With the improvement of computing power, machine learning algorithms have boosted great interest in radar echo extrapolation [26,27,28,29], which is essentially a spatiotemporal sequence forecasting problem [30,31]. The sequences of past radar echo maps are input, and the future radar echo sequences are output. Recurrent neural network (RNN) and especially long short-term memory (LSTM) encoder-decoder frameworks in [32,33,34] are proposed to capture the sequential correlations and provide new solutions to solve the sequence-to-sequence prediction problem. Klein et al. [35] proposed a “dynamic convolutional layer” for extracting spatial features and forecasting rain and snow.
To capture the spatiotemporal dependency and predict radar echo image sequence, Shi et al. [9] developed conventional LSTM and designed convolutional LSTM (ConvLSTM), which can capture the dynamic features among the image sequence. Additionally, they further proposed the trajectory gated recurrent unit (TrajGRU) model [4], which is more flexible than ConvLSTM by the location-variant recurrent connection structure and outperforms on the grid-wise precipitation nowcasting task. Wang et al. [36] presented a predictive recurrent neural network (PredRNN) and utilized a unified memory pool to memorize both spatial appearances and temporal variations. PredRNN++ [37] further introduced a gradient unit module to capture the long-term memory dependence and achieved better performance than the previous TrajGRU and ConvLSTM methods. In addition, hybrid methods combine the effective information of observation data (radar echo data and other meteorological parameters) and numerical weather prediction (NWP) data to further enhance the prediction accuracy. A Unet-based model on the fusion of rainfall radar images and wind velocity produced by a weather forecast model is proposed in [7] and improves the prediction for high precipitation rainfalls. Moreover, the dual-input dual-encoder network structures are also proposed to extract simulation-based and observation-based features for prediction [38,39]. The limitation of the existing deep learning models lies in the defect of the extracting ability of spatiotemporal characteristics. Moreover, detailed information loss in the long-term extrapolation often occurs, which leads to blurry prediction images [40,41,42,43]. To further enhance the prediction accuracy and preserve the sharp details of predicted radar echo maps, we propose a new model, the two-stage spatiotemporal context refinement network for precipitation nowcasting (2S-STRef), in this work. The proposed model generates first-stage prediction using a spatiotemporal predictive model, then it refines the first-stage results to obtain higher accuracy and more details. We use a real-world radar echo map dataset of South China to evaluate 2S-STRef, which outperforms the traditional optical flow method and two representative deep learning models (ConvLSTM as well as and PredRNN++) in both image and forecasting evaluation metrics.
The remainder of this paper is organized as follows.
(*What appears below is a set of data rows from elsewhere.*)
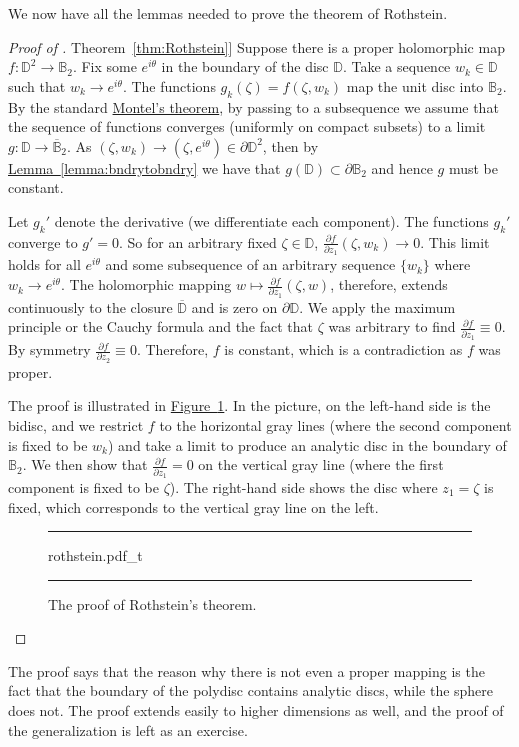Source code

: \documentclass[12pt,openany]{book}
\newcommand{\D}{{\mathbb{D}}}
\newcommand{\bB}{{\mathbb{B}}}
\theoremstyle{plain}
\theoremstyle{remark}
\theoremstyle{definition}
\newenvironment{myfig}{%
\begin{figure}[h!t]
\noindent\rule{\textwidth}{0.5pt}\vspace{12pt}\par\centering}%
{\par\noindent\rule{\textwidth}{0.5pt}
\end{figure}}
\theoremstyle{exercise}
\theoremstyle{example}
\newcommand{\figureref}[1]{\hyperref[#1]{Figure~\ref*{#1}}}
\newcommand{\thmref}[1]{\hyperref[#1]{Theorem~\ref*{#1}}}
\newcommand{\lemmaref}[1]{\hyperref[#1]{Lemma~\ref*{#1}}}
\begin{document}
We now have all the lemmas needed to prove the theorem of Rothstein.

\begin{proof}[Proof of \thmref{thm:Rothstein}]
Suppose there is a proper holomorphic map $f \colon \D^2
\to \bB_2$.
Fix some $e^{i\theta}$ in the boundary of the disc $\D$.  Take a sequence
$w_k \in \D$ such that $w_k \to e^{i\theta}$.   The functions
$g_k(\zeta) =  f(\zeta,w_k)$ map the unit disc into $\bB_2$.  By the standard
\hyperref[thm:onevarmontel]{Montel's theorem}, by passing to a subsequence we assume that
the sequence of functions converges (uniformly on compact subsets) to
a limit $g \colon \D \to \overline{\bB}_2$.  As $(\zeta,w_k) \to
(\zeta,e^{i\theta}) \in \partial \D^2$, then by
\lemmaref{lemma:bndrytobndry} we have that $g(\D) \subset \partial \bB_2$
and hence $g$ must be constant.

Let $g_k'$ denote the derivative (we differentiate each component).
The functions $g_k'$ converge to $g' = 0$.
So for an arbitrary fixed $\zeta \in \D$,
$\frac{\partial f}{\partial z_1} (\zeta, w_k) \to 0$.
This limit holds for all $e^{i\theta}$ and some subsequence of
an arbitrary sequence $\{ w_k \}$ where $w_k \to e^{i\theta}$.  The
holomorphic mapping $w \mapsto \frac{\partial f}{\partial z_1} (\zeta, w)$,
therefore, extends continuously
to the closure $\overline{\D}$ and is zero on $\partial \D$.
We apply the maximum
principle or the Cauchy formula and the fact that $\zeta$ was arbitrary to find 
$\frac{\partial f}{\partial z_1} \equiv 0$.  By symmetry
$\frac{\partial f}{\partial z_2} \equiv 0$.  Therefore, $f$ is constant,
which is a contradiction as $f$ was proper.

The proof is illustrated in \figureref{fig:rothstein}.
In the picture, on the left-hand side is the bidisc, and we
restrict $f$ to the horizontal gray lines (where the second component is
fixed to be $w_k$) and take a limit to produce an analytic disc
in the boundary of $\bB_2$.  We then show that $\frac{\partial f}{\partial
z_1} = 0$ on the vertical gray line (where the first component is fixed to
be $\zeta$).  The right-hand side shows the disc where $z_1 = \zeta$ is
fixed, which corresponds to the vertical gray line on the left.
\begin{myfig}
{rothstein.pdf_t}
\caption{The proof of Rothstein's theorem.\label{fig:rothstein}}
\end{myfig}
\end{proof}

The proof says that the reason why there is not even a proper mapping is the fact
that the boundary of the polydisc contains analytic discs, while
the sphere does not.
The proof extends easily to higher dimensions as well, and the proof
of the generalization is left as an exercise.
\end{document}

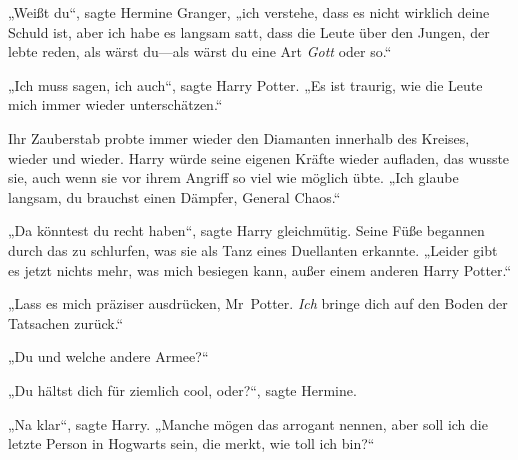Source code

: „Weißt du“, sagte Hermine Granger, „ich verstehe, dass es nicht wirklich deine Schuld ist, aber ich habe es langsam satt, dass die Leute über den Jungen, der lebte reden, als wärst du—als wärst du eine Art \emph{Gott} oder so.“

„Ich muss sagen, ich auch“, sagte Harry Potter. „Es ist traurig, wie die Leute mich immer wieder unterschätzen.“

Ihr Zauberstab probte immer wieder den Diamanten innerhalb des Kreises, wieder und wieder. Harry würde seine eigenen Kräfte wieder aufladen, das wusste sie, auch wenn sie vor ihrem Angriff so viel wie möglich übte. „Ich glaube langsam, du brauchst einen Dämpfer, General Chaos.“

„Da könntest du recht haben“, sagte Harry gleichmütig. Seine Füße begannen durch das zu schlurfen, was sie als Tanz eines Duellanten erkannte. „Leider gibt es jetzt nichts mehr, was mich besiegen kann, außer einem anderen Harry Potter.“

„Lass es mich präziser ausdrücken, Mr~Potter. \emph{Ich} bringe dich auf den Boden der Tatsachen zurück.“

„Du und welche andere Armee?“

„Du hältst dich für ziemlich cool, oder?“, sagte Hermine.

„Na klar“, sagte Harry. „Manche mögen das arrogant nennen, aber soll ich die letzte Person in Hogwarts sein, die merkt, wie toll ich bin?“

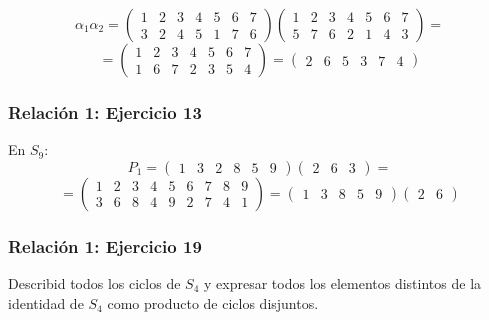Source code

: \documentclass[11pt,a4paper]{article}
\begin{document}
\begin{equation*}
\alpha_{1}\alpha_{2} = 
\begin{pmatrix}
1 & 2 & 3 & 4 & 5 & 6 & 7 \\
3 & 2 & 4 & 5 & 1 & 7 & 6
\end{pmatrix}
\begin{pmatrix}
1 & 2 & 3 & 4 & 5 & 6 & 7 \\
5 & 7 & 6 & 2 & 1 & 4 & 3
\end{pmatrix}
=
\end{equation*}
\begin{equation*}
=
\begin{pmatrix}
1 & 2 & 3 & 4 & 5 & 6 & 7 \\
1 & 6 & 7 & 2 & 3 & 5 & 4
\end{pmatrix}
=
\begin{pmatrix}
2 & 6 & 5 & 3 & 7 & 4
\end{pmatrix}
\end{equation*}

\subsubsection*{Relación 1: Ejercicio 13}

En $S_{9}$:
\begin{equation*}
P_{1} =
\begin{pmatrix}
1 & 3 & 2 & 8 & 5 & 9
\end{pmatrix}
\begin{pmatrix}
2 & 6 & 3
\end{pmatrix}
=
\end{equation*}
\begin{equation*}
=
\begin{pmatrix}
1 & 2 & 3 & 4 & 5 & 6 & 7 & 8 & 9 \\
3 & 6 & 8 & 4 & 9 & 2 & 7 & 4 & 1
\end{pmatrix}
=
\begin{pmatrix}
1 & 3 & 8 & 5 & 9
\end{pmatrix}
\begin{pmatrix}
2 & 6
\end{pmatrix}
\end{equation*}

\subsubsection*{Relación 1: Ejercicio 19}

Describid todos los ciclos de $S_{4}$ y expresar todos los elementos distintos de la identidad de $S_{4}$ como producto de ciclos disjuntos.
\end{document}
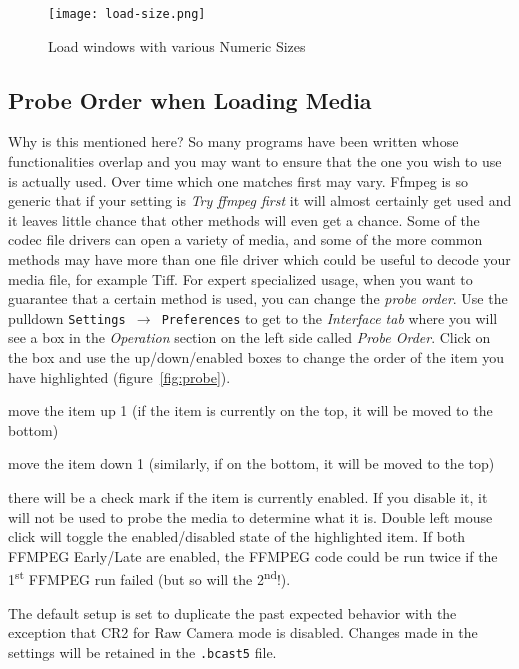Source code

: \begin{figure}[htpb]
    \centering
    \texttt{[image: load-size.png]}
    \caption{Load windows with various Numeric Sizes}
    \label{fig:load-size}
\end{figure}

\subsection{Probe Order when Loading Media}%
\label{sub:probe_order_loading_media}

Why is this mentioned here?  So many programs have been written whose functionalities overlap and you may want to ensure that the one you wish to use is actually used.  Over time which one matches first may vary.  Ffmpeg is so generic that if your setting is \textit{Try ffmpeg first} it will almost certainly get used and it leaves little chance that other methods will even get a chance.  Some of the codec file drivers can open a variety of media, and some of the more common methods may have more than one file driver which could be useful to decode your media file, for example Tiff.  For expert specialized usage, when you want to guarantee that a certain method is used, you can change the \textit{probe order}.  Use the pulldown \texttt{Settings $\rightarrow$ Preferences} to get to the \textit{Interface tab} where you will see a box in the \textit{Operation} section on the left side called \textit{Probe Order}.  Click on the box and use the up/down/enabled boxes to change the order of the item you have highlighted (figure~\ref{fig:probe}).

\begin{description} [noitemsep]
    \item[Up] move the item up 1 (if the item is currently on the top, it will be moved to the bottom)
    \item[Down] move the item down 1 (similarly, if on the bottom, it will be moved to the top)
    \item[Enable] there will be a check mark if the item is currently enabled.  If you disable it, it will not be used to probe the media to determine what it is.  Double left mouse click will toggle the enabled/disabled state of the highlighted item.  If both FFMPEG Early/Late are enabled, the FFMPEG code could be run twice if the 1\textsuperscript{st} FFMPEG run failed (but so will the 2\textsuperscript{nd}!).
\end{description}

The default setup is set to duplicate the past expected behavior with the exception that CR2 for Raw Camera mode is disabled.  Changes made in the settings will be retained in the \texttt{.bcast5} file.

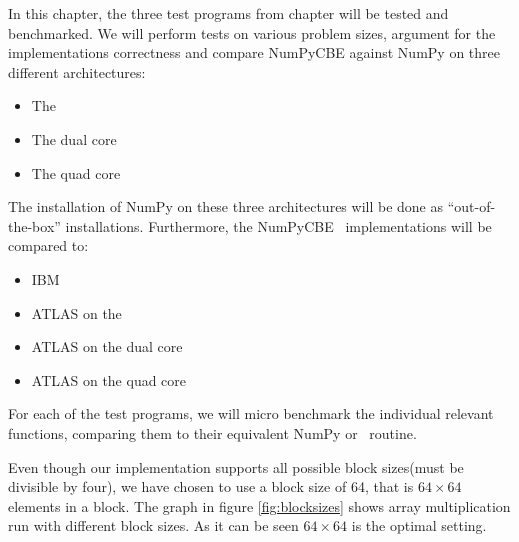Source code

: %
%
%
%

In this chapter, the three test programs from
chapter  will be tested and
benchmarked. We will perform tests on various problem sizes, argument
for the implementations correctness and compare NumPyCBE against NumPy
on three different architectures:

\begin{itemize}
\item{The \PPE{}}
\item{The dual core}
\item{The quad core}
\end{itemize}

The installation of NumPy on these three architectures will be done as
``out-of-the-box'' installations. Furthermore, the NumPyCBE \BLAS\
implementations will be compared to:

\begin{itemize}
\item{IBM \BLAS{}}
\item{ATLAS on the \PPE{}}
\item{ATLAS on the dual core}
\item{ATLAS on the quad core}
\end{itemize}

For each of the test programs, we will micro benchmark the individual
relevant functions, comparing them to their equivalent NumPy or \BLAS\
routine.

Even though our implementation supports all possible block sizes(must
be divisible by four), we have chosen to use a block size of 64,
that is $64 \times 64$ elements in a block. The graph in
figure \ref{fig:blocksizes} shows array multiplication run with
different block sizes. As it can be seen $64 \times 64$ is the optimal
setting.

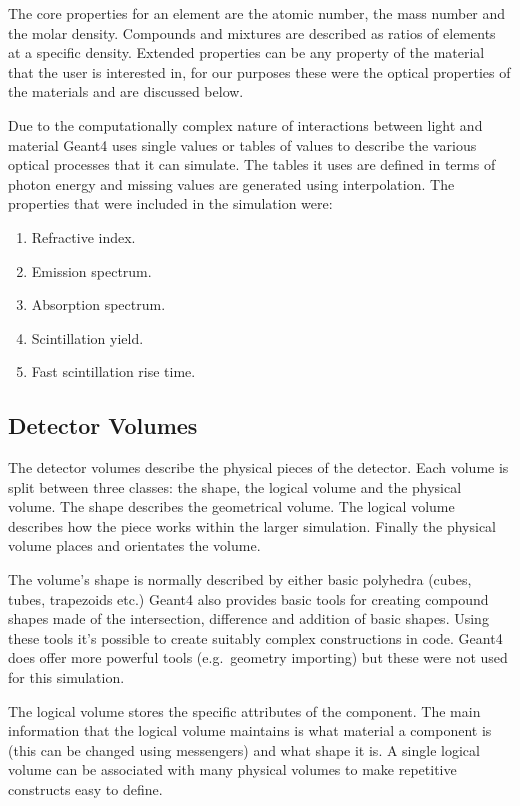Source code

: The core properties for an element are the atomic number, the mass number and the molar density. Compounds and mixtures are described as ratios of elements at a specific density. Extended properties can be any property of the material that the user is interested in, for our purposes these were the optical properties of the materials and are discussed below.

Due to the computationally complex nature of interactions between light and material Geant4 uses single values or tables of values to describe the various optical processes that it can simulate. The tables it uses are defined in terms of photon energy and missing values are generated using interpolation. The properties that were included in the simulation were:
\begin{enumerate}
  \item Refractive index.
  \item Emission spectrum.
  \item Absorption spectrum. 
  \item Scintillation yield.
  \item Fast scintillation rise time.
\end{enumerate}

\subsection{Detector Volumes} %
\label{sub:detector_volumes}
The detector volumes describe the physical pieces of the detector. Each volume is split between three classes: the shape, the logical volume and the physical volume. The shape describes the geometrical volume. The logical volume describes how the piece works within the larger simulation. Finally the physical volume places and orientates the volume. 

The volume's shape is normally described by either basic polyhedra (cubes, tubes, trapezoids etc.) Geant4 also provides basic tools for creating compound shapes made of the intersection, difference and addition of basic shapes. Using these tools it's possible to create suitably complex constructions in code. Geant4 does offer more powerful tools (e.g.\ geometry importing) but these were not used for this simulation.

The logical volume stores the specific attributes of the component. The main information that the logical volume maintains is what material a component is (this can be changed using messengers) and what shape it is. A single logical volume can be associated with many physical volumes to make repetitive constructs easy to define.

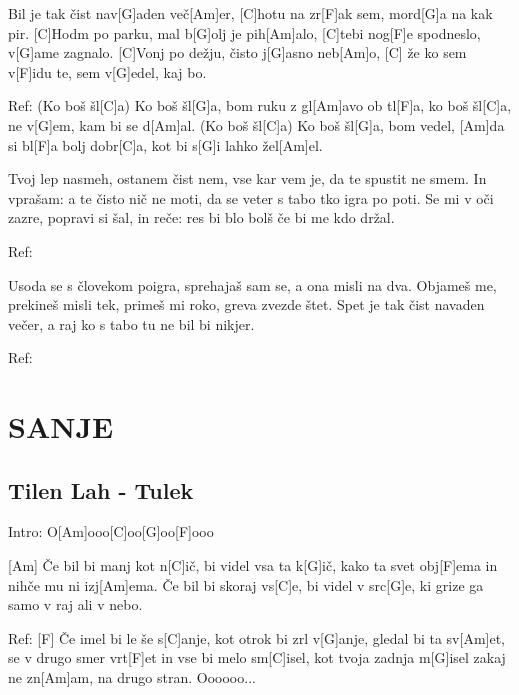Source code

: \documentclass{article}
\begin{document}
\begin{multicols}{2}
\begin{guitar}
	[C]Bil je tak čist nav[G]aden več[Am]er,
	[C]hotu na zr[F]ak sem, mord[G]a na kak pir.
	[C]Hodm po parku, mal b[G]olj je pih[Am]alo,
	[C]tebi nog[F]e spodneslo, v[G]ame zagnalo.
	[C]Vonj po dežju, čisto j[G]asno neb[Am]o,
	[C] že ko sem v[F]idu te, sem v[G]edel, kaj bo.
	\linebreak
	
	Ref:
	(Ko boš šl[C]a) Ko boš šl[G]a, bom ruku z gl[Am]avo ob tl[F]a,
	ko boš šl[C]a, ne v[G]em, kam bi se d[Am]al.
	(Ko boš šl[C]a) Ko boš šl[G]a, bom vedel, [Am]da si bl[F]a bolj dobr[C]a,
	kot bi s[G]i lahko žel[Am]el.
	\linebreak

	Tvoj lep nasmeh, ostanem čist nem,
	vse kar vem je, da te spustit ne smem.
	In vprašam: a te čisto nič ne moti, da se
	veter s tabo tko igra po poti.
	Se mi v oči zazre, popravi si šal, in reče:
	res bi blo bolš če bi me kdo držal.
	\linebreak

	Ref:
	\linebreak

	Usoda se s človekom poigra,
	sprehajaš sam se, a ona misli na dva.
	Objameš me, prekineš misli tek,
	primeš mi roko, greva zvezde štet.
	Spet je tak čist navaden večer,
	a raj ko s tabo tu ne bil bi nikjer.
	\linebreak

	Ref:

\end{guitar}
\pagebreak

\section*{SANJE}
%
\subsection*{Tilen Lah - Tulek}
\begin{guitar}

	Intro: O[Am]ooo[C]oo[G]oo[F]ooo

	[Am] Če bil bi manj kot n[C]ič, bi videl vsa ta k[G]ič,
	kako ta svet obj[F]ema in nihče mu ni izj[Am]ema.
	Če bil bi skoraj vs[C]e, bi videl v src[G]e,
	ki grize ga samo v raj ali v nebo.
	\linebreak

	Ref:
	[F] Če imel bi le še s[C]anje,
	kot otrok bi zrl v[G]anje,
	gledal bi ta sv[Am]et, se v drugo smer vrt[F]et
	in vse bi melo sm[C]isel, kot tvoja zadnja m[G]isel
	zakaj ne zn[Am]am, na drugo stran.
	Oooooo...
	\linebreak


\end{guitar}
\end{multicols}
\end{document}
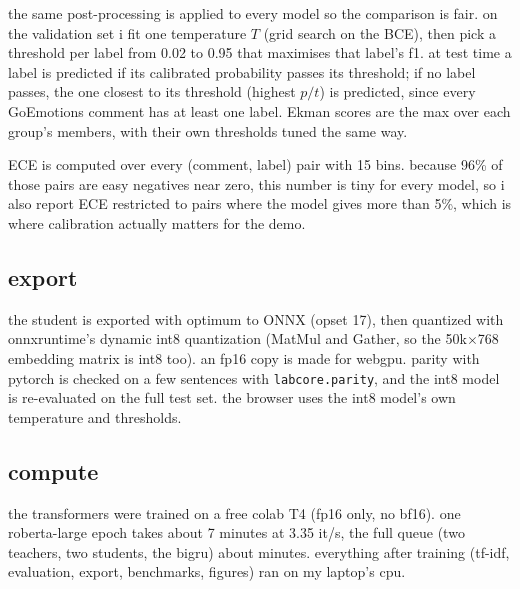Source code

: the same post-processing is applied to every model so the comparison is fair. on the validation set i fit
one temperature $T$ (grid search on the BCE), then pick a threshold per label from 0.02 to 0.95 that
maximises that label's f1. at test time a label is predicted if its calibrated probability passes its
threshold; if no label passes, the one closest to its threshold (highest $p/t$) is predicted, since every
GoEmotions comment has at least one label. Ekman scores are the max over each group's members, with their own
thresholds tuned the same way.

ECE is computed over every (comment, label) pair with 15 bins. because 96\% of those pairs are easy negatives
near zero, this number is tiny for every model, so i also report ECE restricted to pairs where the model
gives more than 5\%, which is where calibration actually matters for the demo.

\subsection{export}

the student is exported with optimum \cite{optimum} to ONNX (opset 17), then quantized with onnxruntime's
dynamic int8 quantization (MatMul and Gather, so the 50k$\times$768 embedding matrix is int8 too). an fp16
copy is made for webgpu. parity with pytorch is checked on a few sentences with \texttt{labcore.parity}, and
the int8 model is re-evaluated on the full test set. the browser uses the int8 model's own temperature and
thresholds.

\subsection{compute}

the transformers were trained on a free colab T4 (fp16 only, no bf16). one roberta-large epoch takes about 7
minutes at 3.35 it/s, the full queue (two teachers, two students, the bigru) about  minutes.
everything after training (tf-idf, evaluation, export, benchmarks, figures) ran on my laptop's cpu.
Section 2 introduces the problem statement and details the proposed 2S-STRef framework, followed by descriptions of the dataset, the evaluation index, and the performance evaluation of real-world radar echo experiments in Section 3. Section 4 is a general conclusion to the whole research.

2. Methods

The short-term precipitation prediction algorithms based on radar echo images need to extrapolate a fixed length of the future radar echo maps in a local region from the previously observed radar image sequence first [44], and then obtain the short-term precipitation prediction according to the relationship between the echo reflectivity factor and rainfall intensity value. In practical applications, the radar echo maps are usually sampled from the weather radar every 6 or 12 min in China (5 min in some public datasets [23]) and forecasting is usually done for lead times from 5, 6, or 12 min to 2 h [9,23], i.e., to predict the 10 frames ahead in this work (one frame every 12 min). The reviewed methods of spatiotemporal series prediction have limited ability of extracting spatiotemporal features and the fine-level information can be lost, which leads to unsatisfactory prediction accuracy. To achieve fine-grained spatiotemporal feature learning, this paper designs a two-stage spatiotemporal context refinement network.
In general, there are three main innovation ideas:
  • A new two-stage precipitation prediction framework is proposed. On the basis of the spatiotemporal sequence prediction model capturing the spatiotemporal sequence, a two-stage model is designed to refine the output.
  • An efficient and concise prediction model of the spatiotemporal sequence is constructed to learn spatiotemporal context information from past radar echo maps and output the predicted sequence of radar echo maps in the first stage.
  • In the second stage, a new structure of the refinement network (RefNet) is proposed. The details of the output images can be improved by multi-scale feature extraction and fusion residual block. Instead of predicting the radar echo map directly, our RefNet outputs the residual sequence for the last frame, which further improves the whole model’s ability to predict the radar echo maps and enhances the details.
In this section, the precipitation nowcasting problem will be formulated and a two-stage prediction and refinement model will be proposed.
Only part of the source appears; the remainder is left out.